JOG (Jakarta)

No Comments
Masih teringat saat aku pertama kali menapakkan kaki dikota ini, saat aku masih SMA, aku merasakan kota ini tak terlalu padat dengan lalu lalang kendaraan. Sepeda motor juga tak sebanyak saat ini, berjalan kaki dikawasan malioboro juga masih nyaman untuk kondisi saat itu.

Dinamika suatu kota memang suatu hal yang tak bisa dihindari. Seiring banyaknya pendatang yang ingin tinggal maupun belajar di kota ini menjadikan kota ini tentunya semakin padat. Pembangunan hotel dan apartemen yang lebih mengutamakan aspek estetis dengan mengabaikan nilai-nilai kearifan lokal masyarakat menjadikan kota ini terancam kehilangan nilai-nilai luhur yang ada.
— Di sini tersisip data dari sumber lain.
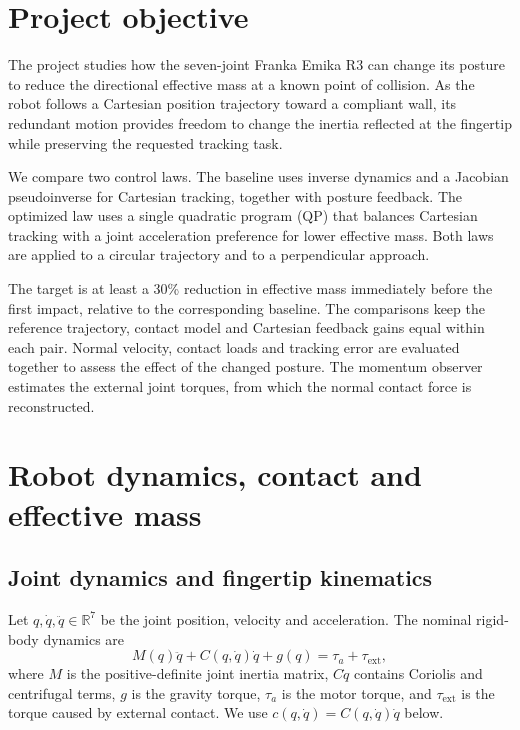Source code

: \documentclass[11pt,a4paper]{article}
\begin{document}

\setcounter{page}{1}
\tableofcontents
\clearpage

\section{Project objective}
\label{sec:objective}
The project studies how the seven-joint Franka Emika R3 can change its posture
to reduce the directional effective mass at a known point of collision.
As the robot follows a Cartesian position trajectory toward a compliant
wall, its redundant motion provides freedom to change the inertia
reflected at the fingertip while preserving the requested tracking task.

We compare two control laws. The baseline uses inverse dynamics and a
Jacobian pseudoinverse for Cartesian tracking, together with posture feedback.
The optimized law uses a single quadratic program (QP) that balances Cartesian
tracking with a joint acceleration preference for lower effective mass. Both
laws are applied to a circular trajectory and to a perpendicular approach.

The target is at least a 30\% reduction in effective mass
immediately before the first impact, relative to the corresponding baseline.
The comparisons keep the reference trajectory, contact model and Cartesian
feedback gains equal within each pair. Normal velocity, contact loads and
tracking error are evaluated together to assess the effect of the changed
posture. The momentum observer estimates the external joint torques, from which the normal contact force is reconstructed.

\section{Robot dynamics, contact and effective mass}
\subsection{Joint dynamics and fingertip kinematics}
Let $q,\dot q,\ddot q\in\mathbb R^7$ be the joint position, velocity and
acceleration. The nominal rigid-body dynamics are
\begin{equation}
 M(q)\ddot q+C(q,\dot q)\dot q+g(q)
 =\tau_a+\tau_{\mathrm{ext}},
 \label{eq:dynamics}
\end{equation}
where $M$ is the positive-definite joint inertia matrix, $C\dot q$ contains
Coriolis and centrifugal terms, $g$ is the gravity torque, $\tau_a$ is the
motor torque, and $\tau_{\mathrm{ext}}$ is the torque caused by external contact.
We use $c(q,\dot q)=C(q,\dot q)\dot q$ below.
\end{document}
Budaya Jawa yang menjadi ruh dan nafas bagi kota ini sudah semakin sulit untuk ditemukan terkristalisasi pada penduduk, khususnya para pendatang yang belum sepenuhnya memahami budaya Jawa yang mengedepankan akan sopan santun dan keselarasan hidup.

Aku tak menginginkan, meski nampaknya sudah mulai kearah sana. Kota yang
kaya akan budaya dan kearifan lokal akan sama saja dengan kota besar di negeri ini.  Kota ini selayaknya tetap menjadi tempat yang dirindukan untuk kembali, kota yang tetap menawarkan kesantunan dan kesederhanaannya. Serta, kota yang tetap mengajarkan arti hidup yang sesungguhnya.


Pada akhirnya akankah eksistensi kota ini tetap mampu mempertahankan identitasnya ataukan akan tergerus dengan budaya luar?